▶ [WHAT YOU NEED TO DO] Write the records out once more, exactly as they appear below.

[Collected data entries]
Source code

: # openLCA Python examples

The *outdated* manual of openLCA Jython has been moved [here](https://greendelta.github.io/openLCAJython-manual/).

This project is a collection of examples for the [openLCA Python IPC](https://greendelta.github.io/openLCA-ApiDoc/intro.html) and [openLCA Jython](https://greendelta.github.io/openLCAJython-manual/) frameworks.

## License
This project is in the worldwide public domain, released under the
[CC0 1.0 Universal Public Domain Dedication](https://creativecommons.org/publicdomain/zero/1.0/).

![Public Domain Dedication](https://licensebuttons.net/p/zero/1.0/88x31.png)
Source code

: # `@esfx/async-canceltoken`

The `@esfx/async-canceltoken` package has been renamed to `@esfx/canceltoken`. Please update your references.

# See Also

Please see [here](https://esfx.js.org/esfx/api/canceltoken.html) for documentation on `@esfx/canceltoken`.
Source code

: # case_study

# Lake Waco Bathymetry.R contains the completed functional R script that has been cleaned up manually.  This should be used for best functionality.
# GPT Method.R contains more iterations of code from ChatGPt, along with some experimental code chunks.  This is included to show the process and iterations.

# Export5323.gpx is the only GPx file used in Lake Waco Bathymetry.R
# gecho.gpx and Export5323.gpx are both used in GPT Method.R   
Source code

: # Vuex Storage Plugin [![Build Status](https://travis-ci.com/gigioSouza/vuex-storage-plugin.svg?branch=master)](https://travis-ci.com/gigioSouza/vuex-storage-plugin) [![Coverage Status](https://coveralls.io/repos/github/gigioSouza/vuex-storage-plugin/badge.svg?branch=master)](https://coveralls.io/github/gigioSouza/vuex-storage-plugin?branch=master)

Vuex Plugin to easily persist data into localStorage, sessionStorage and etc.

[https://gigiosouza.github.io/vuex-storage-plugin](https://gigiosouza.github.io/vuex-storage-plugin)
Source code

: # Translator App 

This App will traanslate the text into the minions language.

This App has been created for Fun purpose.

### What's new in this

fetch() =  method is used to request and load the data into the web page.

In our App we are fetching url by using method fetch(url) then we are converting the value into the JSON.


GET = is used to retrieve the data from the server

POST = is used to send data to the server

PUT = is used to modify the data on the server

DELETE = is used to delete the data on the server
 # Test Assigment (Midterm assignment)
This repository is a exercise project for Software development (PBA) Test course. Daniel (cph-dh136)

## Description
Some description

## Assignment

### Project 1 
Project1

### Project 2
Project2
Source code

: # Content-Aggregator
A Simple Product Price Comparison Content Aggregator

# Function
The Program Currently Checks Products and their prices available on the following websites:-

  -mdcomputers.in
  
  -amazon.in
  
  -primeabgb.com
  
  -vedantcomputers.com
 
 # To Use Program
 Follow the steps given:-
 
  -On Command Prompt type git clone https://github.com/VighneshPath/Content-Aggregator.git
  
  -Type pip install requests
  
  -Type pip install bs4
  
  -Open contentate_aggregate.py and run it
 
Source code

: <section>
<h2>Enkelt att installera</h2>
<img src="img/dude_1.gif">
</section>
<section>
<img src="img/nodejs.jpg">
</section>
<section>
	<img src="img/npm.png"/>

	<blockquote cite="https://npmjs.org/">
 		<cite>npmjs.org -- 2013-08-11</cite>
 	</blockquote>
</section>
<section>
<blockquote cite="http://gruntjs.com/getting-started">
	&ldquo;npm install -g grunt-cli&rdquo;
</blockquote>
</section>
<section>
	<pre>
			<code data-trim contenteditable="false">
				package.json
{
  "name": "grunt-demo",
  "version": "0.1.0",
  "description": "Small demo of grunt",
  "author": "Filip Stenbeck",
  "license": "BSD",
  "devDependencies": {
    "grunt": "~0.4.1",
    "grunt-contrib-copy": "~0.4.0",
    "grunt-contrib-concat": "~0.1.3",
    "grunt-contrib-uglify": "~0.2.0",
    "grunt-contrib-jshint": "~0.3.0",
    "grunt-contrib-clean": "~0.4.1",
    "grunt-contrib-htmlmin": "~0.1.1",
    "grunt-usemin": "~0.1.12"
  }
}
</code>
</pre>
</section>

▶ [RESPONSE]
Source code

: # openLCA Python examples

The *outdated* manual of openLCA Jython has been moved [here](https://greendelta.github.io/openLCAJython-manual/).

This project is a collection of examples for the [openLCA Python IPC](https://greendelta.github.io/openLCA-ApiDoc/intro.html) and [openLCA Jython](https://greendelta.github.io/openLCAJython-manual/) frameworks.

## License
This project is in the worldwide public domain, released under the
[CC0 1.0 Universal Public Domain Dedication](https://creativecommons.org/publicdomain/zero/1.0/).

![Public Domain Dedication](https://licensebuttons.net/p/zero/1.0/88x31.png)
Source code

: # `@esfx/async-canceltoken`

The `@esfx/async-canceltoken` package has been renamed to `@esfx/canceltoken`. Please update your references.

# See Also

Please see [here](https://esfx.js.org/esfx/api/canceltoken.html) for documentation on `@esfx/canceltoken`.
Source code

: # case_study

# Lake Waco Bathymetry.R contains the completed functional R script that has been cleaned up manually.  This should be used for best functionality.
# GPT Method.R contains more iterations of code from ChatGPt, along with some experimental code chunks.  This is included to show the process and iterations.

# Export5323.gpx is the only GPx file used in Lake Waco Bathymetry.R
# gecho.gpx and Export5323.gpx are both used in GPT Method.R   
Source code

: # Vuex Storage Plugin [![Build Status](https://travis-ci.com/gigioSouza/vuex-storage-plugin.svg?branch=master)](https://travis-ci.com/gigioSouza/vuex-storage-plugin) [![Coverage Status](https://coveralls.io/repos/github/gigioSouza/vuex-storage-plugin/badge.svg?branch=master)](https://coveralls.io/github/gigioSouza/vuex-storage-plugin?branch=master)

Vuex Plugin to easily persist data into localStorage, sessionStorage and etc.

[https://gigiosouza.github.io/vuex-storage-plugin](https://gigiosouza.github.io/vuex-storage-plugin)
Source code

: # Translator App 

This App will traanslate the text into the minions language.

This App has been created for Fun purpose.

### What's new in this

fetch() =  method is used to request and load the data into the web page.

In our App we are fetching url by using method fetch(url) then we are converting the value into the JSON.


GET = is used to retrieve the data from the server

POST = is used to send data to the server

PUT = is used to modify the data on the server

DELETE = is used to delete the data on the server
 # Test Assigment (Midterm assignment)
This repository is a exercise project for Software development (PBA) Test course. Daniel (cph-dh136)

## Description
Some description

## Assignment

### Project 1 
Project1

### Project 2
Project2
Source code

: # Content-Aggregator
A Simple Product Price Comparison Content Aggregator

# Function
The Program Currently Checks Products and their prices available on the following websites:-

  -mdcomputers.in
  
  -amazon.in
  
  -primeabgb.com
  
  -vedantcomputers.com
 
 # To Use Program
 Follow the steps given:-
 
  -On Command Prompt type git clone https://github.com/VighneshPath/Content-Aggregator.git
  
  -Type pip install requests
  
  -Type pip install bs4
  
  -Open contentate_aggregate.py and run it
 
Source code

: <section>
<h2>Enkelt att installera</h2>
<img src="img/dude_1.gif">
</section>
<section>
<img src="img/nodejs.jpg">
</section>
<section>
	<img src="img/npm.png"/>

	<blockquote cite="https://npmjs.org/">
 		<cite>npmjs.org -- 2013-08-11</cite>
 	</blockquote>
</section>
<section>
<blockquote cite="http://gruntjs.com/getting-started">
	&ldquo;npm install -g grunt-cli&rdquo;
</blockquote>
</section>
<section>
	<pre>
			<code data-trim contenteditable="false">
				package.json
{
  "name": "grunt-demo",
  "version": "0.1.0",
  "description": "Small demo of grunt",
  "author": "Filip Stenbeck",
  "license": "BSD",
  "devDependencies": {
    "grunt": "~0.4.1",
    "grunt-contrib-copy": "~0.4.0",
    "grunt-contrib-concat": "~0.1.3",
    "grunt-contrib-uglify": "~0.2.0",
    "grunt-contrib-jshint": "~0.3.0",
    "grunt-contrib-clean": "~0.4.1",
    "grunt-contrib-htmlmin": "~0.1.1",
    "grunt-usemin": "~0.1.12"
  }
}
</code>
</pre>
</section>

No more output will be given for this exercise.